═══ DATA SHOWN ═══
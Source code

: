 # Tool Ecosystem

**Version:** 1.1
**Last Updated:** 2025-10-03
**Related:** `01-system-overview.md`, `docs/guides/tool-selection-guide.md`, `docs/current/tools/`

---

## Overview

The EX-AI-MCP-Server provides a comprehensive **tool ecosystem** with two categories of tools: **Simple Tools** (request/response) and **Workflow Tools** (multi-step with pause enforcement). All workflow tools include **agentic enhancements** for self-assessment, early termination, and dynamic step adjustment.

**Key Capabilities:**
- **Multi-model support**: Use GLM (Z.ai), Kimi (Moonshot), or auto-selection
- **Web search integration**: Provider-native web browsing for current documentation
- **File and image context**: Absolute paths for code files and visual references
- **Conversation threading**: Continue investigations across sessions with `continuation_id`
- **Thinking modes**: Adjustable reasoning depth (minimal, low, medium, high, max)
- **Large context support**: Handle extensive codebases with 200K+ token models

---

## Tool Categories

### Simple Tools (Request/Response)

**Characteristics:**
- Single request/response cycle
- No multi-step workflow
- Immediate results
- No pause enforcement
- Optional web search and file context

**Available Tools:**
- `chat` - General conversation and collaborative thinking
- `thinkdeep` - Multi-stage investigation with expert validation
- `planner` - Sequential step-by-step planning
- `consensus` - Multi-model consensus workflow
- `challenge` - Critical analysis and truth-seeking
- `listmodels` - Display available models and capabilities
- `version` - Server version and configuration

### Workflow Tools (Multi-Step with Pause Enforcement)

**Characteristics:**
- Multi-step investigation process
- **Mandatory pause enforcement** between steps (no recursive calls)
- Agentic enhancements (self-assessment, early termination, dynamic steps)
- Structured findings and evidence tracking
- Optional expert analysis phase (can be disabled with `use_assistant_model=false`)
═══
• **TO DO**: For every line of the material above that contains the word "dynamic", show the line.

• **OUTPUT OF THE TASK**:
The EX-AI-MCP-Server provides a comprehensive **tool ecosystem** with two categories of tools: **Simple Tools** (request/response) and **Workflow Tools** (multi-step with pause enforcement). All workflow tools include **agentic enhancements** for self-assessment, early termination, and dynamic step adjustment.
- Agentic enhancements (self-assessment, early termination, dynamic steps)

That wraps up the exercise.